UNIVERSITY PARK (AP) - A preseason hit still has Joe Paterno sore, while the Penn State quarterback job apparently remains open even after a solid outing last week from Matt McGloin.
Yet through all the drama, the 21st-ranked Nittany Lions (7-1, 4-0 Big Ten) find themselves in an enviable position two months into the season: alone in first place in the Leaders Division heading into Saturday's game against Illinois.
"It's been tough. It's a pain in the neck, let me put it that way," Paterno said Tuesday at Beaver Stadium about rebounding from his injuries. "But what are you going to do, you know? I don't think it's affected the chance for the football team to get better because of the (coaching) staff."
These are the times when 159 years' worth of experience among the Penn State assistants might be especially beneficial. The 84-year-old Paterno injured his right shoulder and pelvis after 155-pound receiver Devon Smith accidentally leveled him in practice Aug. 7.
He was back to nearly 100 percent when a near-miss on the sideline Oct. 8 in the 13-3 win over Iowa left him sore again, including his right leg. He's been hesitant about being downstairs ever since, worried that he might be a distraction.
At practice, Paterno tries to do as much coaching as he can on his feet, but he gets achy after a while and spends about the last half-hour or so of the two-hour session monitoring from a golf cart.
"I've turned over things to the staff at times where I used to get in there and mix it up with the kids a little bit, which I hope I'll get back to," Paterno said. "It's a little different environment than I like. But ... I think that staff has adjusted well. I think the kids have, too."
Right tackle Chima Okoli said Paterno's injuries stem from getting involved and "wanting to be close to the action."
Paterno has called the view from the press box "for the birds." Okoli, though, said the Nittany Lions have been fine when Paterno isn't stalking the sideline.
"There's no different aura on the sideline," the affable senior said. "It's not really a drop-off at all."
The same arguably can't be said at quarterback, where McGloin paced Penn State's passing attack in a 34-24 win last week over Northwestern by going 17 of 26 for 192 yards and two touchdowns. For the first time all season, McGloin started and Bolden didn't play a snap.
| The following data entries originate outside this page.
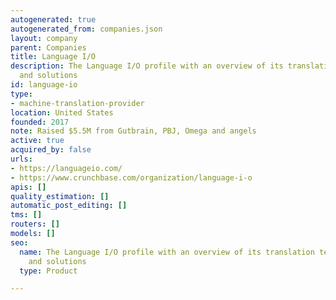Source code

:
 ```yaml
---
autogenerated: true
autogenerated_from: companies.json
layout: company
parent: Companies
title: Language I/O
description: The Language I/O profile with an overview of its translation technologies
  and solutions
id: language-io
type:
- machine-translation-provider
location: United States
founded: 2017
note: Raised $5.5M from Gutbrain, PBJ, Omega and angels
active: true
acquired_by: false
urls:
- https://languageio.com/
- https://www.crunchbase.com/organization/language-i-o
apis: []
quality_estimation: []
automatic_post_editing: []
tms: []
routers: []
models: []
seo:
  name: The Language I/O profile with an overview of its translation technologies
    and solutions
  type: Product

---
```


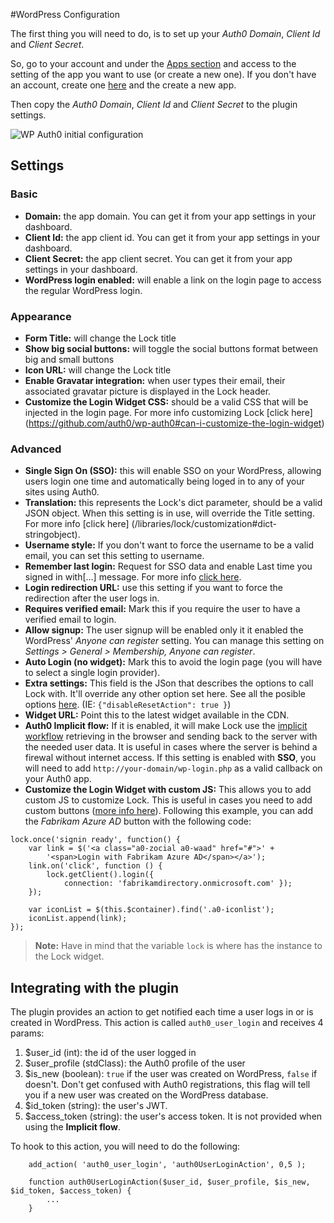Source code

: #WordPress Configuration

The first thing you will need to do, is to set up your *Auth0 Domain*, *Client Id* and *Client Secret*.

So, go to your account and under the [Apps section](@@uiURL@@/#/applications) and access to the setting of the app you want to use (or create a new one). If you don't have an account, create one [here](https://auth0.com) and the create a new app.

Then copy the *Auth0 Domain*, *Client Id* and *Client Secret* to the plugin settings.

<img src="https://cdn.auth0.com/docs/cms/wordpress/wp-auth0-initial-config.gif" alt="WP Auth0 initial configuration">


## Settings

### Basic

- **Domain:** the app domain. You can get it from your app settings in your dashboard.
- **Client Id:** the app client id. You can get it from your app settings in your dashboard.
- **Client Secret:** the app client secret. You can get it from your app settings in your dashboard.
- **WordPress login enabled:** will enable a link on the login page to access the regular WordPress login.

### Appearance

- **Form Title:** will change the Lock title
- **Show big social buttons:** will toggle the social buttons format between big and small buttons
- **Icon URL:** will change the Lock title
- **Enable Gravatar integration:** when user types their email, their associated gravatar picture is displayed in the Lock header.
- **Customize the Login Widget CSS:** should be a valid CSS that will be injected in the login page. For more info customizing Lock [click here] (https://github.com/auth0/wp-auth0#can-i-customize-the-login-widget)

### Advanced

- **Single Sign On (SSO):** this will enable SSO on your WordPress, allowing users login one time and automatically being loged in to any of your sites using Auth0.
- **Translation:** this represents the Lock's dict parameter, should be a valid JSON object. When this setting is in use, will override the Title setting. For more info [click here] (/libraries/lock/customization#dict-stringobject).
- **Username style:** If you don't want to force the username to be a valid email, you can set this setting to username.
- **Remember last login:** Request for SSO data and enable Last time you signed in with[...] message. For more info [click here](/libraries/lock/customization#rememberlastlogin-boolean).
- **Login redirection URL:** use this setting if you want to force the redirection after the user logs in.
- **Requires verified email:** Mark this if you require the user to have a verified email to login.
- **Allow signup:** The user signup will be enabled only it it enabled the WordPress' *Anyone can register* setting. You can manage this setting on *Settings > General > Membership, Anyone can register*.
- **Auto Login (no widget):** Mark this to avoid the login page (you will have to select a single login provider).
- **Extra settings:** This field is the JSon that describes the options to call Lock with. It'll override any other option set here. See all the posible options [here](/libraries/lock/customization). (IE: `{"disableResetAction": true }`)
- **Widget URL:** Point this to the latest widget available in the CDN.
- **Auth0 Implicit flow:** If it is enabled, it will make Lock use the [implicit workflow](/protocols#5) retrieving in the browser and sending back to the server with the needed user data. It is useful in cases where the server is behind a firewal without internet access. If this setting is enabled with **SSO**, you will need to add `http://your-domain/wp-login.php` as a valid callback on your Auth0 app.
- **Customize the Login Widget with custom JS:** This allows you to add custom JS to customize Lock. This is useful in cases you need to add custom buttons ([more info here](/hrd#3)). Following this example, you can add the *Fabrikam Azure AD* button with the following code:

```
lock.once('signin ready', function() {
    var link = $('<a class="a0-zocial a0-waad" href="#">' +
        '<span>Login with Fabrikam Azure AD</span></a>');
    link.on('click', function () {
        lock.getClient().login({
            connection: 'fabrikamdirectory.onmicrosoft.com' });
    });

    var iconList = $(this.$container).find('.a0-iconlist');
    iconList.append(link);
});
```

>**Note:** Have in mind that the variable `lock` is where has the instance to the Lock widget.

## Integrating with the plugin

The plugin provides an action to get notified each time a user logs in or is created in WordPress. This action is called `auth0_user_login` and receives 4 params:
1. $user_id (int): the id of the user logged in
2. $user_profile (stdClass): the Auth0 profile of the user
3. $is_new (boolean): `true` if the user was created on WordPress, `false` if doesn't. Don't get confused with Auth0 registrations, this flag will tell you if a new user was created on the WordPress database.
4. $id_token (string): the user's JWT.
5. $access_token (string): the user's access token. It is not provided when using the **Implicit flow**.

To hook to this action, you will need to do the following:
```
    add_action( 'auth0_user_login', 'auth0UserLoginAction', 0,5 ); 

    function auth0UserLoginAction($user_id, $user_profile, $is_new, $id_token, $access_token) {
        ...
    }
```

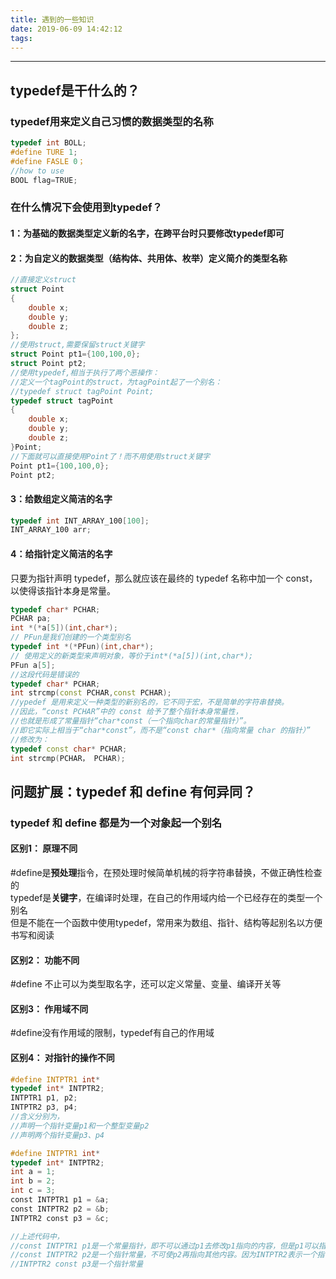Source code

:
```yaml
---
title: 遇到的一些知识
date: 2019-06-09 14:42:12
tags:
---
```

---
## typedef是干什么的？  
### typedef用来定义自己习惯的数据类型的名称
```c++
typedef int BOLL;  
#define TURE 1;  
#define FASLE 0；
//how to use  
BOOL flag=TRUE;
```
### 在什么情况下会使用到**typedef**？  
#### 1：为基础的数据类型定义新的名字，在跨平台时只要修改typedef即可  
#### 2：为自定义的数据类型（结构体、共用体、枚举）定义简介的类型名称  
```c++
//直接定义struct
struct Point
{
	double x;
	double y;
	double z;
};
//使用struct,需要保留struct关键字
struct Point pt1={100,100,0};
struct Point pt2;
//使用typedef,相当于执行了两个恶操作：
//定义一个tagPoint的struct，为tagPoint起了一个别名：
//typedef struct tagPoint Point;
typedef struct tagPoint
{
	double x;
	double y;
	double z;
}Point;
//下面就可以直接使用Point了！而不用使用struct关键字
Point pt1={100,100,0};
Point pt2;

```
#### 3：给数组定义简洁的名字  
```c++
typedef int INT_ARRAY_100[100];
INT_ARRAY_100 arr;
```
#### 4：给指针定义简洁的名字  
只要为指针声明 typedef，那么就应该在最终的 typedef 名称中加一个 const，以使得该指针本身是常量。
```c++
typedef char* PCHAR;
PCHAR pa;
int *(*a[5])(int,char*);
// PFun是我们创建的一个类型别名
typedef int *(*PFun)(int,char*);
// 使用定义的新类型来声明对象，等价于int*(*a[5])(int,char*);
PFun a[5];
//这段代码是错误的
typedef char* PCHAR;
int strcmp(const PCHAR,const PCHAR);
//ypedef 是用来定义一种类型的新别名的，它不同于宏，不是简单的字符串替换。
//因此，“const PCHAR”中的 const 给予了整个指针本身常量性，
//也就是形成了常量指针“char*const（一个指向char的常量指针）”。
//即它实际上相当于“char*const”，而不是“const char*（指向常量 char 的指针）”
//修改为：
typedef const char* PCHAR;
int strcmp(PCHAR， PCHAR);
```

## 问题扩展：typedef 和 define 有何异同？  
### typedef 和 define 都是为一个对象起一个别名  
#### 区别1： 原理不同  
\#define是**预处理**指令，在预处理时候简单机械的将字符串替换，不做正确性检查的  
typedef是**关键字**，在编译时处理，在自己的作用域内给一个已经存在的类型一个别名  
但是不能在一个函数中使用typedef，常用来为数组、指针、结构等起别名以方便书写和阅读  
#### 区别2： 功能不同  
\#define 不止可以为类型取名字，还可以定义常量、变量、编译开关等  
#### 区别3： 作用域不同  
\#define没有作用域的限制，typedef有自己的作用域
#### 区别4： 对指针的操作不同  
```c++
#define INTPTR1 int*
typedef int* INTPTR2;
INTPTR1 p1, p2;
INTPTR2 p3, p4;
//含义分别为，
//声明一个指针变量p1和一个整型变量p2
//声明两个指针变量p3、p4

#define INTPTR1 int*
typedef int* INTPTR2;
int a = 1;
int b = 2;
int c = 3;
const INTPTR1 p1 = &a;
const INTPTR2 p2 = &b;
INTPTR2 const p3 = &c;

//上述代码中，
//const INTPTR1 p1是一个常量指针，即不可以通过p1去修改p1指向的内容，但是p1可以指向其他内容。
//const INTPTR2 p2是一个指针常量，不可使p2再指向其他内容。因为INTPTR2表示一个指针类型，因此用const限定，表示封锁了这个指针类型。
//INTPTR2 const p3是一个指针常量

```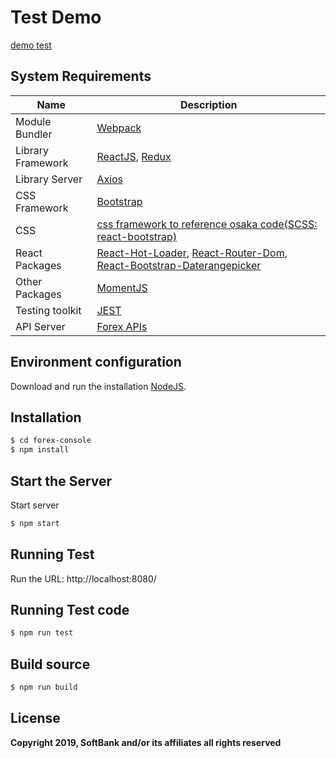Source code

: # Test Demo

[demo test](http://test.laptrinhblockchain.net/) 

## System Requirements

| Name | Description |
| ------ | ------ |
| Module Bundler | [Webpack](https://webpack.js.org/) |
| Library Framework | [ReactJS](https://reactjs.org/), [Redux](https://redux.js.org/) |
| Library Server | [Axios](https://github.com/axios/axios) |
| CSS Framework | [Bootstrap](https://getbootstrap.com/docs/3.4/) |
| CSS | [css framework to reference osaka code(SCSS: react-bootstrap)](https://react-bootstrap.github.io/getting-started/introduction/) |
| React Packages | [React-Hot-Loader](https://github.com/gaearon/react-hot-loader/), [React-Router-Dom](https://github.com/ReactTraining/react-router), [React-Bootstrap-Daterangepicker](https://github.com/skratchdot/react-bootstrap-daterangepicker/) |
| Other Packages | [MomentJS](https://momentjs.com/) |
| Testing toolkit |  [JEST](https://jestjs.io/) |
| API Server | [Forex APIs](https://github.com/its-bussdev/forex/) |

## Environment configuration

Download and run the installation [NodeJS](https://nodejs.org/en/).

## Installation

```sh
$ cd forex-console
$ npm install
```

## Start the Server
Start server
```sh
$ npm start
```

## Running Test

Run the URL: http://localhost:8080/

## Running Test code
```sh
$ npm run test
```

## Build source
```sh
$ npm run build
```

## License
**Copyright 2019, SoftBank and/or its affiliates all rights reserved**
Don't read into that too much, though.
The quarterback job is apparently open again - and Paterno wasn't in much mood to talk about it with the media. He feels both McGloin and Bolden can help win them games.
"I haven't got the slightest idea yet," Paterno said when asked who he planned to start Saturday.
"I told Matt he did a good job," he said when asked to evaluate McGloin's performance against the Wildcats.
Finally, Paterno relented to more than a one-sentence answer when asked if he was frustrated about answering questions about quarterbacks.
"Well, if you guys want to talk about it, you can talk all you want. I'm not talking about it. I'm not tired of talking about it," Paterno said. "We only lost one game, and the game we lost had nothing to do with the quarterback play."
Still, statistics and recent trends give an edge to McGloin. He's averaging nearly 137 passing yards a game to 75 for Bolden. While Bolden has started six of seven games, McGloin has been finishing games of late.
Then again, if the rushing attack keeps clicking, it may not matter who's calling the plays in the huddle.
Tailback Silas Redd has run for at least 129 yards in Big Ten play, including a career-high 164 against Northwestern. The vastly improved running game, in turn, helped open up more play action for McGloin against the Wildcats and helped the speedy receiver Smith notch a career-best 110 yards and a score on six catches.
A good sign for the Penn State offense given it will be without top wideout Derek Moye (left foot) for a third straight game this week.
"He's not afraid to run into you," Paterno said about Smith in a lighthearted jab at himself. "I know how tough he can block."